(Problem details): For the records that follow, please set down exactly the lines between the one holding "- Specifically while" and the one holding "- This also led", inclusive, and only those.

(Data excerpts):
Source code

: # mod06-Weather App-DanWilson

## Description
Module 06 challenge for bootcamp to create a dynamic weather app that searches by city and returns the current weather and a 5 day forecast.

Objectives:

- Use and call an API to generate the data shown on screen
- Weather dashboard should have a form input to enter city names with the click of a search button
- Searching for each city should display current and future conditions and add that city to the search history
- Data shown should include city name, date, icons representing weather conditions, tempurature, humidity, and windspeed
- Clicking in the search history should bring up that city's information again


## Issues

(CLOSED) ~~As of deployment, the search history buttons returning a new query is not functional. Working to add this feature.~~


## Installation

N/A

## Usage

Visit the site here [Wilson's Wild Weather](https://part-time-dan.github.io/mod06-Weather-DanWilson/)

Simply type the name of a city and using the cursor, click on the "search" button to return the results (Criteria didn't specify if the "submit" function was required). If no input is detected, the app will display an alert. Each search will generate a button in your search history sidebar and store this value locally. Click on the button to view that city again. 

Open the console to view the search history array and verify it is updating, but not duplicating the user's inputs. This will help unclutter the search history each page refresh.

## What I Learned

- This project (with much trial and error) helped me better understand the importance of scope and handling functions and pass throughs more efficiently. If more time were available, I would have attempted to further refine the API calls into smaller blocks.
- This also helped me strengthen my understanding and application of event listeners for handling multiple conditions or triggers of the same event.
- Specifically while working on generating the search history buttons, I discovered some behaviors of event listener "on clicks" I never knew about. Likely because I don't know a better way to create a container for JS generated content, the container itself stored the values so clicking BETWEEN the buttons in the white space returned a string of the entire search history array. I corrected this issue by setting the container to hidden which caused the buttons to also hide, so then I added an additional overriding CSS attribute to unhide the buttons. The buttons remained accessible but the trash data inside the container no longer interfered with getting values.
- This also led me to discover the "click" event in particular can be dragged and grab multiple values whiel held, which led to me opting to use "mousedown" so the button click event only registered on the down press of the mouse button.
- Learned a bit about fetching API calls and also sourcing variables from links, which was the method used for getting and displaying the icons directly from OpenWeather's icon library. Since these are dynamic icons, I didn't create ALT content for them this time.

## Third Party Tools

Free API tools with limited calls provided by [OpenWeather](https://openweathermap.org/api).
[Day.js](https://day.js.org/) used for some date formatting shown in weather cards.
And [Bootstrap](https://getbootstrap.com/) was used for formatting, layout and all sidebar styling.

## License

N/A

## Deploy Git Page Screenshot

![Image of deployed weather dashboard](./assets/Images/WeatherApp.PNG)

(Answer to the problem):
- Specifically while working on generating the search history buttons, I discovered some behaviors of event listener "on clicks" I never knew about. Likely because I don't know a better way to create a container for JS generated content, the container itself stored the values so clicking BETWEEN the buttons in the white space returned a string of the entire search history array. I corrected this issue by setting the container to hidden which caused the buttons to also hide, so then I added an additional overriding CSS attribute to unhide the buttons. The buttons remained accessible but the trash data inside the container no longer interfered with getting values.
- This also led me to discover the "click" event in particular can be dragged and grab multiple values whiel held, which led to me opting to use "mousedown" so the button click event only registered on the down press of the mouse button.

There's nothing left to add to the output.